◆ What to work on
Of the entries below, return exactly those lines that fall between the one containing "As of this writing, we" and the one containing "During nsBaseWidget::DestroyCompositor, it", the two end lines included.

◆ Provided entries

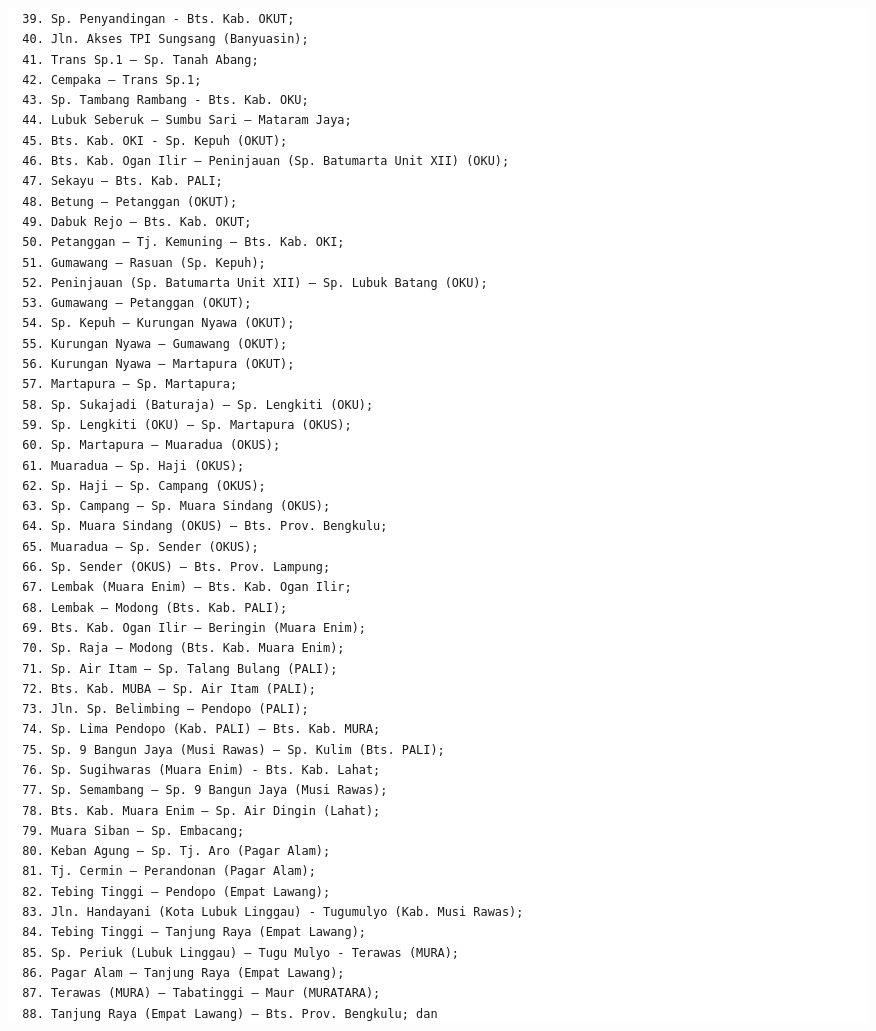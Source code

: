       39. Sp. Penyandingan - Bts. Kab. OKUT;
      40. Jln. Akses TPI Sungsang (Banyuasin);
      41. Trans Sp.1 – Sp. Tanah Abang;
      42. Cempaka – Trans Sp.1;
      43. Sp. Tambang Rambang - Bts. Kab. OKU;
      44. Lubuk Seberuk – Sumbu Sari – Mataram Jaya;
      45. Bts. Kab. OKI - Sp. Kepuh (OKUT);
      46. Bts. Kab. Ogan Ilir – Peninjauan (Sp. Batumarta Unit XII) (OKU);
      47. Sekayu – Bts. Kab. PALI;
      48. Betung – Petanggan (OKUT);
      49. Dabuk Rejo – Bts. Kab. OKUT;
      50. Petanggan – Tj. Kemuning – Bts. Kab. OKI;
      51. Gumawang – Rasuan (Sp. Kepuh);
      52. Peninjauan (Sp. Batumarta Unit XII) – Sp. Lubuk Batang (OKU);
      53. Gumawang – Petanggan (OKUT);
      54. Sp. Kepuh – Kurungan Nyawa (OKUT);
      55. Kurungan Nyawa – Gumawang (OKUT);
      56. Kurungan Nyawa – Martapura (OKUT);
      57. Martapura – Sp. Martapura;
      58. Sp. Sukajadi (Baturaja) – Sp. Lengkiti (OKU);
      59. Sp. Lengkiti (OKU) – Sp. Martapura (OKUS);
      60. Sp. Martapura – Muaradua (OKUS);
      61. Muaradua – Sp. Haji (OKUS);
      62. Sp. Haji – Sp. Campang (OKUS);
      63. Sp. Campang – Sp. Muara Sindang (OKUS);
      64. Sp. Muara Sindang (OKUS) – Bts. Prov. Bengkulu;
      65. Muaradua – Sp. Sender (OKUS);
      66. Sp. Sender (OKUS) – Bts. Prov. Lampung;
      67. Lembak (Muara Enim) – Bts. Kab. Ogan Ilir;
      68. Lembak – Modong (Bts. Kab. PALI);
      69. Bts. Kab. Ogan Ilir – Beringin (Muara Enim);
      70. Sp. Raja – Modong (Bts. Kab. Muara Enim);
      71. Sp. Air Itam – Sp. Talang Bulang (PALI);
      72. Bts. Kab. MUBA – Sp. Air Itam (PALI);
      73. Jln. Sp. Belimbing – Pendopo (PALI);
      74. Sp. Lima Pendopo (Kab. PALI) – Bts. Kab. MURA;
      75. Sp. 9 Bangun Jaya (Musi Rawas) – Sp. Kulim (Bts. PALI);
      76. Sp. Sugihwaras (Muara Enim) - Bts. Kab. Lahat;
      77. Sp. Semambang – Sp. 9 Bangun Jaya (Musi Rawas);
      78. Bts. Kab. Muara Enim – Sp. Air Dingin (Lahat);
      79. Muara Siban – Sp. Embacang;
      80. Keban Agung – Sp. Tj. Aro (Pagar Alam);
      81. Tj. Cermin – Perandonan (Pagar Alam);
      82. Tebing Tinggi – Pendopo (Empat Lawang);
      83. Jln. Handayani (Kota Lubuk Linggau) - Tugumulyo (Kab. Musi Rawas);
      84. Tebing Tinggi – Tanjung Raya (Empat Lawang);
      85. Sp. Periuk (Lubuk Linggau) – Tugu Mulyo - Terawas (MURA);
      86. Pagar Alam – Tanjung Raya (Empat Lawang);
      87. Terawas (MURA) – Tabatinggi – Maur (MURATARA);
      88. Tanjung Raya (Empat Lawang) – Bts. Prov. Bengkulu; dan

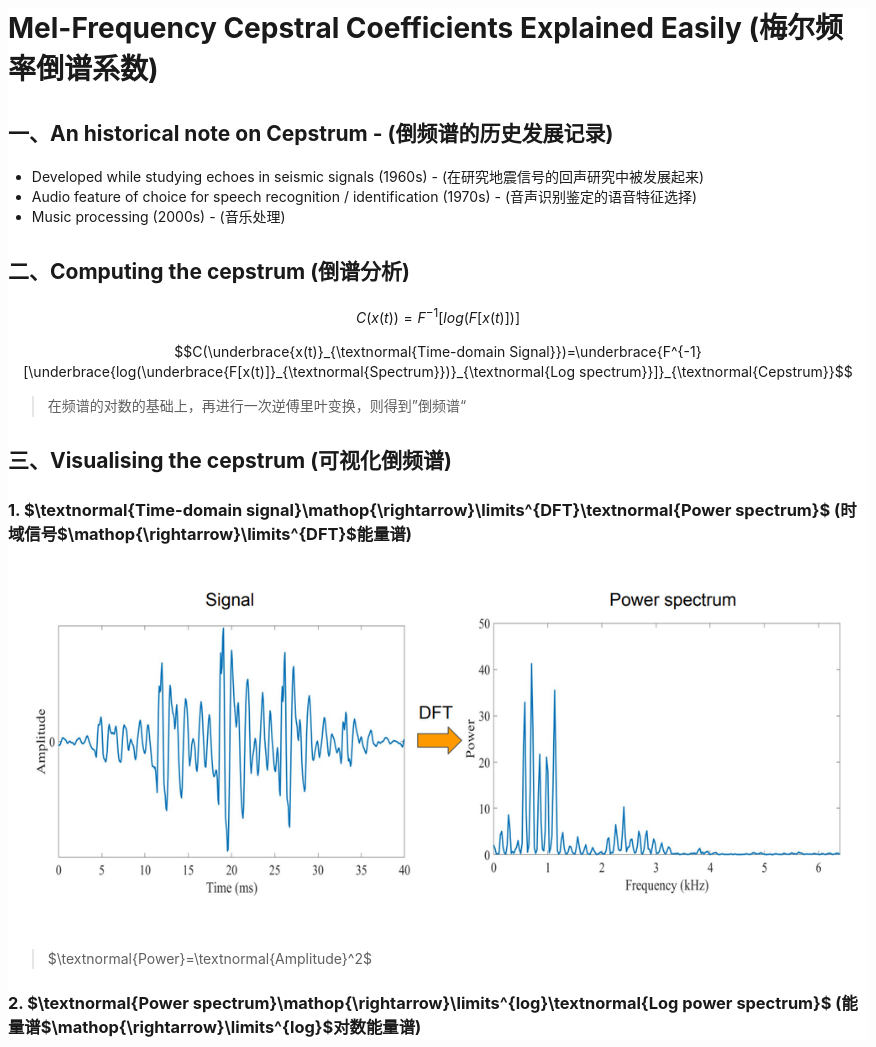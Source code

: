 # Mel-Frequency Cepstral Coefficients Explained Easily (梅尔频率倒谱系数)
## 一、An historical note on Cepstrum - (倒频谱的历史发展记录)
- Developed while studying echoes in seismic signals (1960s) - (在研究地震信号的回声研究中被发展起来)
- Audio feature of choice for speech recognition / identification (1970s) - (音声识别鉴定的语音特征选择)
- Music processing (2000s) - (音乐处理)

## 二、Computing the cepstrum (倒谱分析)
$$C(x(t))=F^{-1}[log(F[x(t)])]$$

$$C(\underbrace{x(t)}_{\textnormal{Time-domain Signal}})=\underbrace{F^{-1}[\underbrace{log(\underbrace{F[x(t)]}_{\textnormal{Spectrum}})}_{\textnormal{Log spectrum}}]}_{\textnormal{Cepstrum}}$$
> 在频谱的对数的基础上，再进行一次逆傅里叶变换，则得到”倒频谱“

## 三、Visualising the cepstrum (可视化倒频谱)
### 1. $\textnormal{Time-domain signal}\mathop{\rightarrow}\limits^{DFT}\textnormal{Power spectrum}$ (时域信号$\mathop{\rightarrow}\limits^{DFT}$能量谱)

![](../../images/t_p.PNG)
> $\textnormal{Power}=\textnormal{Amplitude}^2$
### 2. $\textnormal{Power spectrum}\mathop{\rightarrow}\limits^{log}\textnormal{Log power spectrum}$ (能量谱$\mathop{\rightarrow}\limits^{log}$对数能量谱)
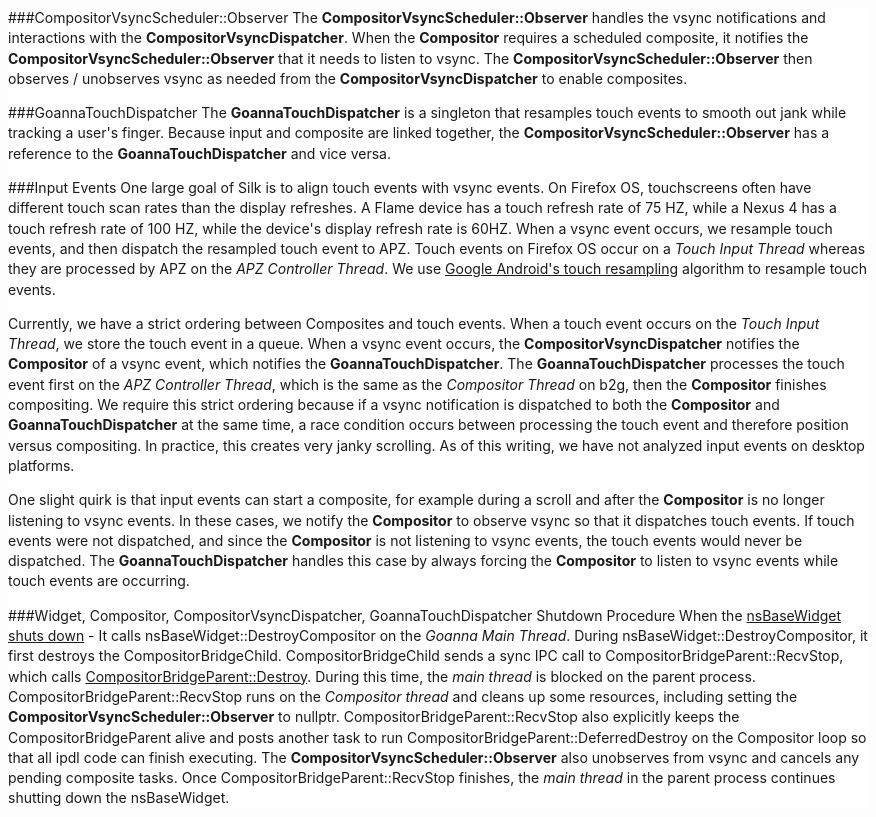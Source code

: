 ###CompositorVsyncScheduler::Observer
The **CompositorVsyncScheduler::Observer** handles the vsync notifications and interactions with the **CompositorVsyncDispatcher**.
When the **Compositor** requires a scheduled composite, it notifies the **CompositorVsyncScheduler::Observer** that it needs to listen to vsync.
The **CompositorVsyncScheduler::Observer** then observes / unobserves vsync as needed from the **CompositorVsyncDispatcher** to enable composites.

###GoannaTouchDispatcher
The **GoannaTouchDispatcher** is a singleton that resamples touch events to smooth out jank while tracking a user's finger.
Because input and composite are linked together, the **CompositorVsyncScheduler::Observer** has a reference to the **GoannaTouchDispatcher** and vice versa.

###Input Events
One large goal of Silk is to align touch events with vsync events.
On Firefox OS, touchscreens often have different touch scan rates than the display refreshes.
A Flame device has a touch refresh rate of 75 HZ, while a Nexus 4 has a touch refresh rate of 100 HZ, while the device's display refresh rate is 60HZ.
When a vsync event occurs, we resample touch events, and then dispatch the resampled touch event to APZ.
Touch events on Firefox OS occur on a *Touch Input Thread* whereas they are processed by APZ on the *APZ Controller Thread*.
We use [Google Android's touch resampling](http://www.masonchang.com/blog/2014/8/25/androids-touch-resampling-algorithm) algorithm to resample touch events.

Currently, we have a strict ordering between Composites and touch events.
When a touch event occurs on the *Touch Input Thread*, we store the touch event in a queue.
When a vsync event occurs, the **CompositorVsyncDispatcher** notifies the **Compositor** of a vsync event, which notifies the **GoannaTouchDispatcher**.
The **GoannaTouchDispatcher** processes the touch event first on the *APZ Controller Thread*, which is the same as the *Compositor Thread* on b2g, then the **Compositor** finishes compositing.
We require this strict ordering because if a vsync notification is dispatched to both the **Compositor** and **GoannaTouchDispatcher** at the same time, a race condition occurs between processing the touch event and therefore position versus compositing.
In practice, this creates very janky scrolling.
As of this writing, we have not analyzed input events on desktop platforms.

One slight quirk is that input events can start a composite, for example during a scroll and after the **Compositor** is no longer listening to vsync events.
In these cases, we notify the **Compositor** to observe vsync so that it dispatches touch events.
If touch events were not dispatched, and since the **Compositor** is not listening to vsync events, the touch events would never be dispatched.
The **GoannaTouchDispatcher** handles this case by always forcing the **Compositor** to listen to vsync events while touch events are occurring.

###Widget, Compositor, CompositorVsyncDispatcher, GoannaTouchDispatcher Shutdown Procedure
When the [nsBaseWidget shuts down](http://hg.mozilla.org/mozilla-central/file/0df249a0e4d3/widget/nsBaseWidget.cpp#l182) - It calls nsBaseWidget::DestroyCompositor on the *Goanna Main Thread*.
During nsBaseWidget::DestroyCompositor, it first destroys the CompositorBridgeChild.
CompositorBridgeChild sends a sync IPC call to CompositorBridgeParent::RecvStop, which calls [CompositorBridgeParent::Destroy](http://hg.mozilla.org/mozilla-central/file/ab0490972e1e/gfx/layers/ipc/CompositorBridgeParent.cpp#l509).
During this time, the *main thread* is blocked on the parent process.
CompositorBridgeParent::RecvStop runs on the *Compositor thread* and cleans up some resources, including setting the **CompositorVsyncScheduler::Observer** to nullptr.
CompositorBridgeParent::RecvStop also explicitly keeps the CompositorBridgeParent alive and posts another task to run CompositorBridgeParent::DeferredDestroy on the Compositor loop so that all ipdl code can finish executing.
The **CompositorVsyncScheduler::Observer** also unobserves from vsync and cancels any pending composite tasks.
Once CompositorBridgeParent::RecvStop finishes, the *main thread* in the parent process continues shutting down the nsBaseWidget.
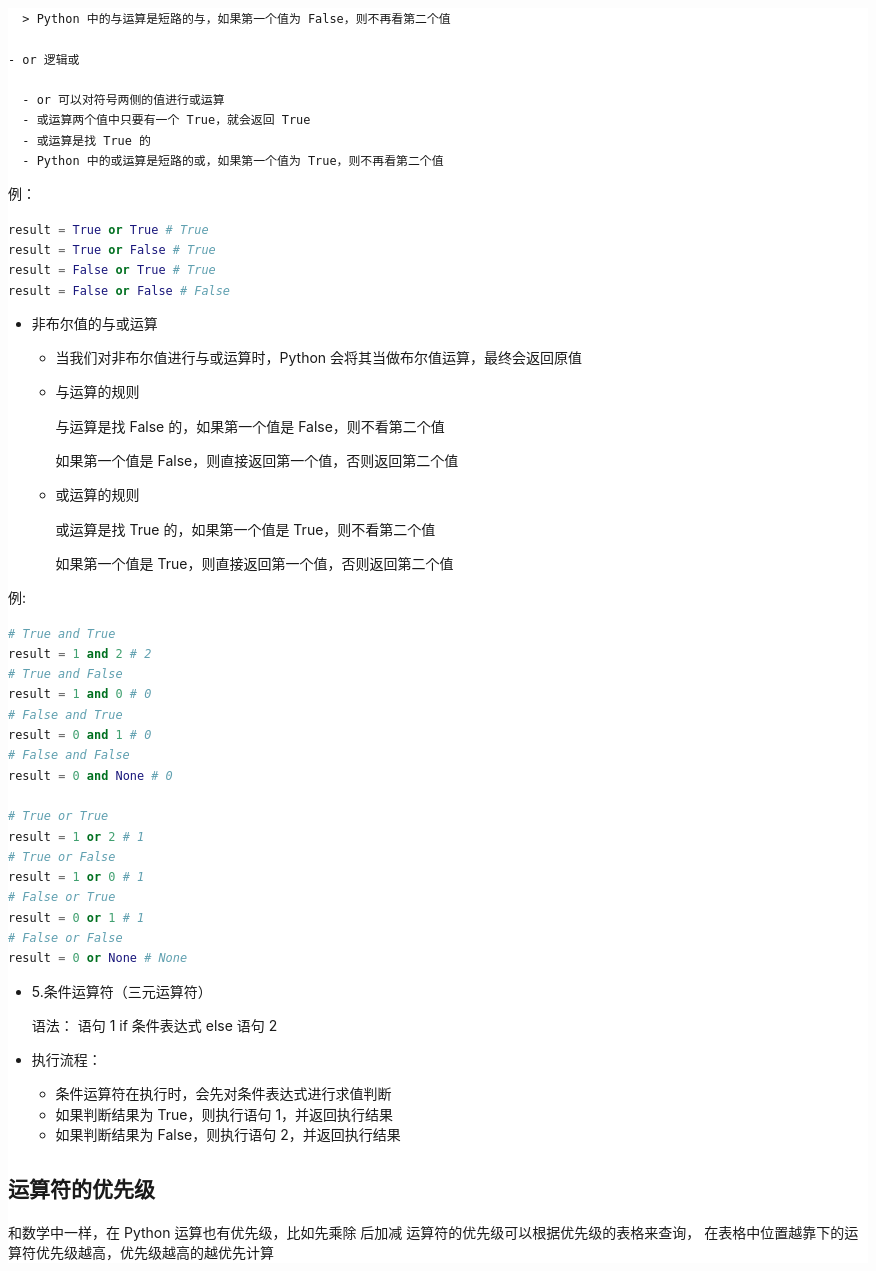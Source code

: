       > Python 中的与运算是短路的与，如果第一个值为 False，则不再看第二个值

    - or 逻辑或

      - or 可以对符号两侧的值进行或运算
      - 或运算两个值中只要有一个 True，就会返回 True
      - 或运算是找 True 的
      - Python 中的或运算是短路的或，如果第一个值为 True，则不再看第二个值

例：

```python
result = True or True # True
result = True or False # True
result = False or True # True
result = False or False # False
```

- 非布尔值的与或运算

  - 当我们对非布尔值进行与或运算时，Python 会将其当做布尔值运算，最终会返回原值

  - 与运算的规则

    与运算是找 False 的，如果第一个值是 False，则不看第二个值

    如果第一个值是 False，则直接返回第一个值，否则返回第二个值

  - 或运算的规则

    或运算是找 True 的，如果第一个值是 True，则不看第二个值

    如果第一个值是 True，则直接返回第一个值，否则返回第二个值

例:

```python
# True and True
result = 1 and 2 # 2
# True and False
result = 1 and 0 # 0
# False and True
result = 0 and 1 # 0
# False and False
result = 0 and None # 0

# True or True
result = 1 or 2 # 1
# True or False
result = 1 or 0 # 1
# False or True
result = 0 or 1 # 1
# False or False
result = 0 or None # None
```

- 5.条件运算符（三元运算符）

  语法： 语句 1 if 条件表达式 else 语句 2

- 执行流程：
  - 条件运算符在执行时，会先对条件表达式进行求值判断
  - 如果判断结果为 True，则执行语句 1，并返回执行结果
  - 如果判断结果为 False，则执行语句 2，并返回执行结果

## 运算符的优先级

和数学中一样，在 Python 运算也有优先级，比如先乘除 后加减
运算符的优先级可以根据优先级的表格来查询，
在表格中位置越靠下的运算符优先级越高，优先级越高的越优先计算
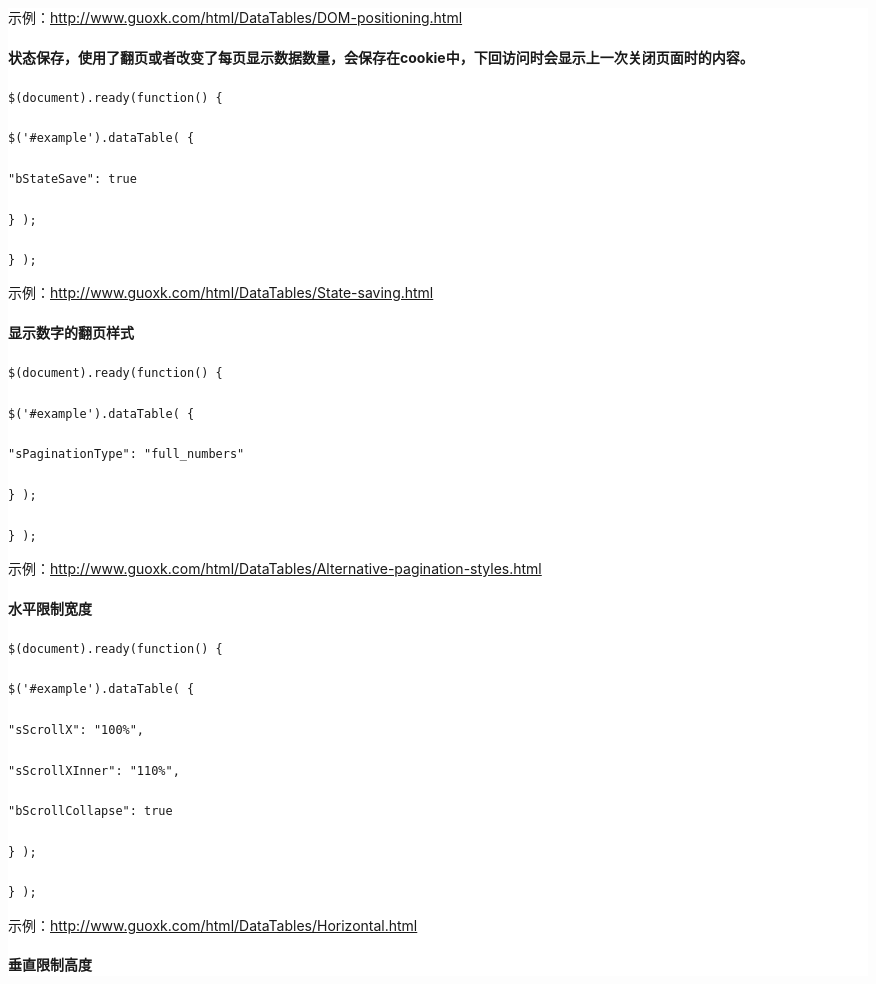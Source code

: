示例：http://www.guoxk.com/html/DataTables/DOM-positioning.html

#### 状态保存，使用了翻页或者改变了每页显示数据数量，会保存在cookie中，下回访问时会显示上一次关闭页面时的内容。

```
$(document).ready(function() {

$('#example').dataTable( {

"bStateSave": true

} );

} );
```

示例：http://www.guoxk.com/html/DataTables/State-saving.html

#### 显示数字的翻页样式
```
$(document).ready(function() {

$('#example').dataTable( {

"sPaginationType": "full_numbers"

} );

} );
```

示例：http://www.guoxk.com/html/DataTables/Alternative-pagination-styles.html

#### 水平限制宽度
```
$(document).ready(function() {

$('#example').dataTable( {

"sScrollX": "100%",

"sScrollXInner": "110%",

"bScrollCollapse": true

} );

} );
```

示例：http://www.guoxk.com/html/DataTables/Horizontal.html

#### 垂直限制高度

◆ Finished exercise
As of this writing, we have not analyzed input events on desktop platforms.

One slight quirk is that input events can start a composite, for example during a scroll and after the **Compositor** is no longer listening to vsync events.
In these cases, we notify the **Compositor** to observe vsync so that it dispatches touch events.
If touch events were not dispatched, and since the **Compositor** is not listening to vsync events, the touch events would never be dispatched.
The **GoannaTouchDispatcher** handles this case by always forcing the **Compositor** to listen to vsync events while touch events are occurring.

###Widget, Compositor, CompositorVsyncDispatcher, GoannaTouchDispatcher Shutdown Procedure
When the [nsBaseWidget shuts down](http://hg.mozilla.org/mozilla-central/file/0df249a0e4d3/widget/nsBaseWidget.cpp#l182) - It calls nsBaseWidget::DestroyCompositor on the *Goanna Main Thread*.
During nsBaseWidget::DestroyCompositor, it first destroys the CompositorBridgeChild.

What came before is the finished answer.